Dr. Reichler’s Bio 301L 1-2pm Print
Name:_______KEY___________
In-class Exam #2 October 18, 2002
Answer each question as succinctly as possible in the
space provided. If needed, continue on the back. If you use a
drawing as part of your answer, be sure to also include a written explanation.
Read each question carefully and don’t hesitate to ask if a question seems
unclear. These questions have specific answers, although for some,
more than one answer is possible. To receive full credit you must clearly
and fully answer the question being asked. Each question is worth 6
pts, unless otherwise noted, for a total of 100 points possible for this
exam.
1. a. Cancer is partly caused by the absence of certain proteins.
How can a mutation cause a protein to not be produced?
A mutation in a promoter causes RNA poly/transcription factors to not
bind and therefore not make the mRNA and protein.
5 of 6 pts for the following: mutation in coding region causes incorrect
amino acids. Mutation in coding region causes incorrect splicing/editing
of mRNA leading to wrong protein.
b. Does an mRNA that exists in the cytoplasm for a long period of time always
lead to a high quantity of that protein being produced? Why or why
not?
No, the translation of mRNA may be blocked.
2. a. Why can a cell that has just finished dividing not immediately
divide a second time?
It first needs to replicate its DNA.
b. How is DNA packaged during cell division? Why?
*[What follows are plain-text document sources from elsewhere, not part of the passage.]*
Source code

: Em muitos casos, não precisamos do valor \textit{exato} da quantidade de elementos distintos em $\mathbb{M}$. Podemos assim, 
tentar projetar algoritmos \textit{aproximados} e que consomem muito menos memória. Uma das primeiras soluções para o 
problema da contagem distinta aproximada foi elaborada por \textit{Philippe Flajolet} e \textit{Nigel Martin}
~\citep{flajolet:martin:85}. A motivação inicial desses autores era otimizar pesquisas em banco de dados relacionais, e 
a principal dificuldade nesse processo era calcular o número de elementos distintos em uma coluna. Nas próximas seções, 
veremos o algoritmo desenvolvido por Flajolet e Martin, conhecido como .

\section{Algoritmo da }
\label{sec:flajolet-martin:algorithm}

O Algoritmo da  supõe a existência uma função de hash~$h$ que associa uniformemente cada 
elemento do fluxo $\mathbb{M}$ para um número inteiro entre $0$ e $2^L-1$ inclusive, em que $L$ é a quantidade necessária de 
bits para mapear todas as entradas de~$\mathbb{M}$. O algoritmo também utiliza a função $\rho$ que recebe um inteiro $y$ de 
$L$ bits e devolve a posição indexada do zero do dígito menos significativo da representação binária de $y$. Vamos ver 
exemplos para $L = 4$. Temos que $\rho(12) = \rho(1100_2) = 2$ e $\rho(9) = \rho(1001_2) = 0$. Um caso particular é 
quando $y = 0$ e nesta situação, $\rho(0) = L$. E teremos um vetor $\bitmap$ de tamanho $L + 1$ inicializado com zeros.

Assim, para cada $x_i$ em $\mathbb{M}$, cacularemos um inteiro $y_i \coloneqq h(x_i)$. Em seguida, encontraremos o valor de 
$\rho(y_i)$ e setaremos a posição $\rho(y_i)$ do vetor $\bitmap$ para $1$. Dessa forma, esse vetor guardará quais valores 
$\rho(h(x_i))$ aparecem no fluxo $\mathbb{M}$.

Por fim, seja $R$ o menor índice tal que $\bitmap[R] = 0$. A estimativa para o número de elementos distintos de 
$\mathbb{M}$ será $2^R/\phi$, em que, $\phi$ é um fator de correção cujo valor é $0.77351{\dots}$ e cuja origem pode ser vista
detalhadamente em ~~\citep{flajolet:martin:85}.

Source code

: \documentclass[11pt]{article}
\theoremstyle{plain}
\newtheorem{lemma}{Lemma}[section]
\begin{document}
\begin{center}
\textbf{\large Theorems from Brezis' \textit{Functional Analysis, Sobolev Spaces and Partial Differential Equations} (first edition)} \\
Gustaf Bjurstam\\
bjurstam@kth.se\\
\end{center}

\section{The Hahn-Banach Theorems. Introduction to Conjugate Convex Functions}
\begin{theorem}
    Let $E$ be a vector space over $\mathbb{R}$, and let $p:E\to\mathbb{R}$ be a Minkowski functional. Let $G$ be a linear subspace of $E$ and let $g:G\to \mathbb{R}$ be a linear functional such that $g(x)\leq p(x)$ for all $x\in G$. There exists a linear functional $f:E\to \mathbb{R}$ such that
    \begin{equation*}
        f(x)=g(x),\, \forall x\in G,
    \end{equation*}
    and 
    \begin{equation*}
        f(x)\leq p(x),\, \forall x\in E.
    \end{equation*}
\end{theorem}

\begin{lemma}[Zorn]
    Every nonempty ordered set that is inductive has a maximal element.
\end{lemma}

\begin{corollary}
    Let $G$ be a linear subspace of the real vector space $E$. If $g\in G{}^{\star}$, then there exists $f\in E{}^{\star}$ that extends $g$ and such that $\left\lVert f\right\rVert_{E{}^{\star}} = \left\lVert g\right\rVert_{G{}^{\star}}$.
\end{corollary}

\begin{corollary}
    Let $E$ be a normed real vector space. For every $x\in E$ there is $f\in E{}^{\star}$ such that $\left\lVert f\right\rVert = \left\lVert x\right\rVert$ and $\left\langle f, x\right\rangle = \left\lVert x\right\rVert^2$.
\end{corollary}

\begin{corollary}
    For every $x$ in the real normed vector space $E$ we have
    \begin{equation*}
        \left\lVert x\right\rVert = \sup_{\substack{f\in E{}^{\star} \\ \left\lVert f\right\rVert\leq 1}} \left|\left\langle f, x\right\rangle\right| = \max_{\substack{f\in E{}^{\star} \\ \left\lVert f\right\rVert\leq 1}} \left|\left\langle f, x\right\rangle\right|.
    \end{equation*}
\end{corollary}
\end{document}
In chromosomes or very tightly. The DNA must be compact so that
it can be moved around the cell.
3. a. Why do the risks of cancer increase as people get older?
Any of: DNA repair is less efficient as people get older.
Older people have had more exposure to mutagens.
b. Why is surgery not an appropriate treatment for a malignant cancer?
Malignant cancers are cancer cells that are spreading to other parts of
the body. Surgery will only remove the tumor, leaving other cancer
cells in the body to form new tumors.
c. If you were designing a new drug to kill cancer cells, how would you be
certain that it killed the cancer cells without killing healthy cells?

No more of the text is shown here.